What will You Like West Indians To Remember You for?
I was one of the leaders in the struggle for independence, not only political but in historical and social and literary criticism. I not only began it but laid the foundations on which others built. That is a part of history and I am satisfied with it. Various people have worked for independence. That broke with the old orientation toward "the Empire" and Western Civilization. West Indians had something West Indian to say. West Indian are a colonial people. Economically they are not independent. That is the difference.
On Leaving Trinidad:
From early I realized I wasn't going to spend my life in a little Caribbean island. If you were doing anything there it meant you had to use the local press, and the local press meant the banks and the foreign interest controlled everything. So I said no I am not going to work for them. The only thing left for me was to go abroad. That's why I went abroad. I was a teacher but I was writing all the time and publishing. Then when I reached a certain stage I asked: "James what are you going to do?" They wanted me to take a degree and teach at the Queens Royal College. What kind of garbage is that? What scope do you have in Trinidad as head of the college? So I knew that if I was going to write and all my interests were literary, social and historical, I had to go abroad. That's why I came to London.

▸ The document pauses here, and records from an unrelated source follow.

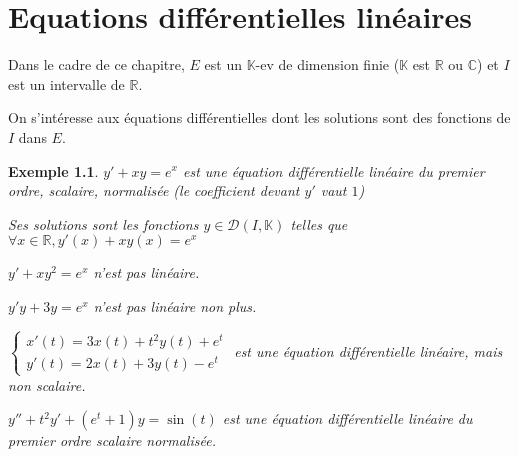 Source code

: \documentclass[a4paper,12pt]{book}
\newtheorem{Exe}{Exemple}[section]
\def\R{\mathbb{R}}
\def\C{\mathbb{C}}
\def\K{\mathbb{K}}
\begin{document}
\chapter{Equations différentielles linéaires}
Dans le cadre de ce chapitre, $E$ est un $\K$-ev de dimension finie ($\K$ est $\R$ ou $\C$) et $I$ est un intervalle de $\R$.
\par On s'intéresse aux équations différentielles dont les solutions sont des fonctions de $I$ dans $E$.
\begin{Exe}
$y'+xy = e^x$ est une équation différentielle linéaire du premier ordre, scalaire, normalisée (le coefficient devant $y'$ vaut $1$)
\par Ses solutions sont les fonctions $y\in\mathcal{D}(I,\K)$ telles que $\forall x\in\R, y'(x)+xy(x) =e^x$
\par $y' + xy^2=e^x$ n'est pas linéaire.
\par $y'y + 3y = e^x$ n'est pas linéaire non plus.
\par $\left\{\begin{array}{l} x'(t) = 3x(t) + t^2 y(t)+e^t \\ y'(t) = 2x(t) + 3y(t) - e^t\end{array}\right.$ est une équation différentielle linéaire, mais non scalaire.
\par $y'' +t^2y' + (e^t+1)y = \sin(t)$ est une équation différentielle linéaire du premier ordre scalaire normalisée.
\end{Exe}
\end{document}
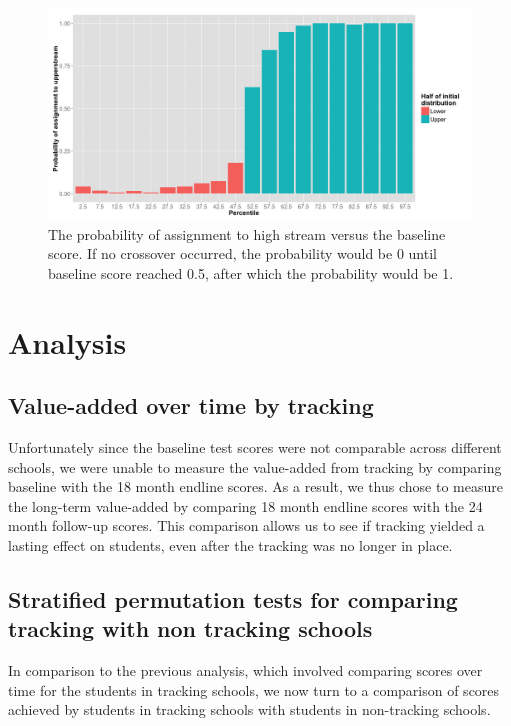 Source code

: \documentclass[11pt]{article}
\begin{document}
  
  \begin{figure}[H]
 \centering
 \includegraphics[scale=0.3]{tmt_assignment.png}
 \caption{The probability of assignment to high stream versus the baseline score. If no crossover occurred, the probability would be 0 until baseline score reached 0.5, after which the probability would be 1.}
 \label{fig:crossover}
 \end{figure} 
 
 
 \section{Analysis}
 \subsection{Value-added over time by tracking}
Unfortunately since the baseline test scores were not comparable across different schools, we were unable to measure the value-added from tracking by comparing baseline with the 18 month endline scores. As a result, we thus chose to measure the long-term value-added by comparing 18 month endline scores with the 24 month follow-up scores. This comparison allows us to see if tracking yielded a lasting effect on students, even after the tracking was no longer in place.



 \subsection{Stratified permutation tests for comparing tracking with non tracking schools}
In comparison to the previous analysis, which involved comparing scores over time for the students in tracking schools, we now turn to a comparison of scores achieved by students in tracking schools with students in non-tracking schools.
 
\end{document}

On Breaking With Eric Williams:
The tendency in modern world and in the Caribbean today is to break away from the domination of the imperialist powers. I had always Known that and when the time came I got involved. But Williams had never been aware of that. He had been speaking about this independence, but not seriously. When the time came and it faced him he fumbled a lot. And we went our different ways. He didn't have to see my point of view. It wasn't mine. It was a West Indian (point of view) and a national sentiment of the independence of the colonial territories. I believed it. I originated it. But Williams remained committed to getting along with the British. And although he said some of the things that we all (revolutionaires) were saying he wasn't one. He was the last and the most extreme of the old colonial type. The well-educated intellectual who mastered Western Civilization to put himself at the disposal of the imperialist power. They had grown up that way. That is what you had to do. By the time he was doing that already the independence movement had started and you could only get on with the imperialists if you had a covering of independence. And that is Williams. He was in reality a member of the old colonial-type intellectual native. But he had to be a part if in word only of the independence movement. But organically he was not that way.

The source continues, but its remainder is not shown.